*** Block opens ***

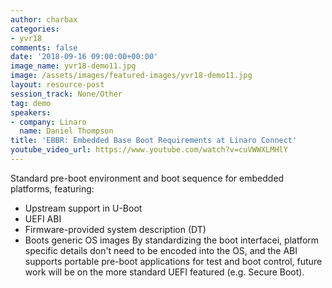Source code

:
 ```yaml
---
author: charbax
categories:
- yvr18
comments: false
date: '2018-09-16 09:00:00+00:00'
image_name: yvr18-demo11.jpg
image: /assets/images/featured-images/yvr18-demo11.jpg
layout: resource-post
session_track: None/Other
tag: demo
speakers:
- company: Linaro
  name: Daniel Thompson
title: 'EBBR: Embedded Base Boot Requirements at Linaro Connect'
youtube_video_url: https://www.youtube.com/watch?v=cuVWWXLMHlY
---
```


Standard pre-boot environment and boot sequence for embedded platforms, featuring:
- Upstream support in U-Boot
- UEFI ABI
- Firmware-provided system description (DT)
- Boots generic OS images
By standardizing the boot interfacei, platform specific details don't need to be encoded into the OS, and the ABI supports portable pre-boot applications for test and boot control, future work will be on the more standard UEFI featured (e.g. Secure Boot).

*** Block closes ***
*** Block opens ***

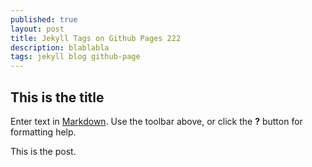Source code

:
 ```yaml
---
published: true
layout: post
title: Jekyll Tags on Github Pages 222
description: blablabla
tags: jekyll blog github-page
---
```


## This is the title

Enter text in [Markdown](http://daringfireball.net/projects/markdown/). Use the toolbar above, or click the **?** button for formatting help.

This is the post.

*** Block closes ***

§ Task to carry out
For each line above that contains the word "featured", copy that line.

§ Answer space
image: /assets/images/featured-images/yvr18-demo11.jpg
By standardizing the boot interfacei, platform specific details don't need to be encoded into the OS, and the ABI supports portable pre-boot applications for test and boot control, future work will be on the more standard UEFI featured (e.g. Secure Boot).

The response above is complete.